Ag Committee Reviews Efficacy of the Farm Safety NetFri, 25 Jun 2021 11:23:13 CDT
On Wednesday, June 23, 2021, the House Agriculture Subcommittee on General Farm Commodities and Risk Management met to assess the efficacy of the current farm safety net as lawmakers begin the lengthy process of considering what changes might be needed to enhance or bridge current inadequacies in farm programs leading up to the development of the 2023 Farm Bill.
In her opening comments, Chairwoman Cheri Bustos (D-IL), stated “This is an important hearing to get input from producers about how the 2018 Farm Bill programs are working and to get a better understanding of what is happening in the countryside.” Bustos added, “The information we gather from you today and in future hearings is critically important in our work to ensure that help is there when times are tough and when disaster strikes.”
Ranking Member Austin Scott (R-GA) followed by stating, “As we review the effectiveness of the safety net and begin to consider future changes, our primary objective must be to do no harm to the existing programs and make sure any enhancements are to the benefit of all of production agriculture, not just certain regions of the country or specific causes of loss.”

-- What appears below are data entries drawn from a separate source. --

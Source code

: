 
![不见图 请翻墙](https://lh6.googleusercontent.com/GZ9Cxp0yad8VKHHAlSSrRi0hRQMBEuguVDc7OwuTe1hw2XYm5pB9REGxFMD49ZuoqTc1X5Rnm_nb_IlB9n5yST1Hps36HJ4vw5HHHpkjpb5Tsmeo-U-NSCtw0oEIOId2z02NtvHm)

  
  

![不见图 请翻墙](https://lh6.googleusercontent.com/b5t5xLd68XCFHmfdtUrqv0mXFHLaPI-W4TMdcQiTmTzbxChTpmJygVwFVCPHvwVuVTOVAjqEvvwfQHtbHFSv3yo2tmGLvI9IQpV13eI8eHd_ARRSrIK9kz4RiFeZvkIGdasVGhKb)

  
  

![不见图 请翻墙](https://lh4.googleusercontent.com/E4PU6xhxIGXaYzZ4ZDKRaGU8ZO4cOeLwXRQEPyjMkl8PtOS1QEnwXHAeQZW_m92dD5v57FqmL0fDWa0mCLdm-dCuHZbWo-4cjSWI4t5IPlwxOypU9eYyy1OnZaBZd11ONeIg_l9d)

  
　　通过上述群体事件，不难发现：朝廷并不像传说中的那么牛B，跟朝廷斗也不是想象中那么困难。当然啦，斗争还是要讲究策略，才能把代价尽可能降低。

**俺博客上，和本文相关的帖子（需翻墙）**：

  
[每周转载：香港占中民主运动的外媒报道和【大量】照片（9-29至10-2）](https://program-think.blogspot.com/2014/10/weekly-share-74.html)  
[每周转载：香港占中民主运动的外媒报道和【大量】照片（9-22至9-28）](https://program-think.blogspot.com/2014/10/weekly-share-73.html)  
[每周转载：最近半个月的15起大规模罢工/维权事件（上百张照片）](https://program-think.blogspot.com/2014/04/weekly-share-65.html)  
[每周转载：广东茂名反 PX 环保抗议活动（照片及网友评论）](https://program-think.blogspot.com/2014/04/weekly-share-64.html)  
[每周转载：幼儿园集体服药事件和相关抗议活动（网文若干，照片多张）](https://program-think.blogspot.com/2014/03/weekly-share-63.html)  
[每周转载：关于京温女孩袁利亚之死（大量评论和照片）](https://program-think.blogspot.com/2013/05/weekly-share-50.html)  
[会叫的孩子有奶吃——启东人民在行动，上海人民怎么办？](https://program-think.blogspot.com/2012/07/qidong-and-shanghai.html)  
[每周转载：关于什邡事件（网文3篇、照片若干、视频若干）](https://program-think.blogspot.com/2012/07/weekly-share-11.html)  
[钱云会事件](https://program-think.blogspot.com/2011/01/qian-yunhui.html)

Jeff Kirwan, a corn and soybean farmer from Illinois who testified before the committee, noted “That crop insurance is the cornerstone of my operation and the ability to market grain, manage risk, and financially survive depends on crop insurance.
Moreover, Kirwan and other witnesses testified, that while crop insurance is a critical safety net tool for the agriculture industry, CFAP, WHIP-Plus and MFP have been “timely emergency assistance” for producers throughout the last three years as ARC and PLC programs were not designed to deal with some of the recent challenges brought on by trade disruption, cataclysmic natural disasters, or the recent pandemic.
House Agriculture Committee Ranking Member Glenn “GT” Thompson (R-PA) outlined his guiding principles for disaster programs during the subcommittee hearing and stated in his opening comments, that “Whether it be a natural disaster that can wipe out a crop at a moment’s notice, a foreign government that interferes with a market, or a pandemic that disrupts the entire supply chain producers are in a constant battle to remain viable. That is why a strong safety net is a critical piece of rebuilding a robust rural economy.”
The three principles that Representative Thompson outlined included:
· The program must complement rather than compete with crop insurance;
· The program should be easy to implement, and;
· The program should be reliable and respond quickly to disaster events.
Representative Thompson finalized his statement with a call for bipartisanship and stated that, “If Chairman David Scott (D-GA) is willing to work within those three principles, I want to work with him to craft the best policy possible. No one member or single party has a monopoly on good ideas and working together to achieve a common goal will undoubtedly render a better outcome.”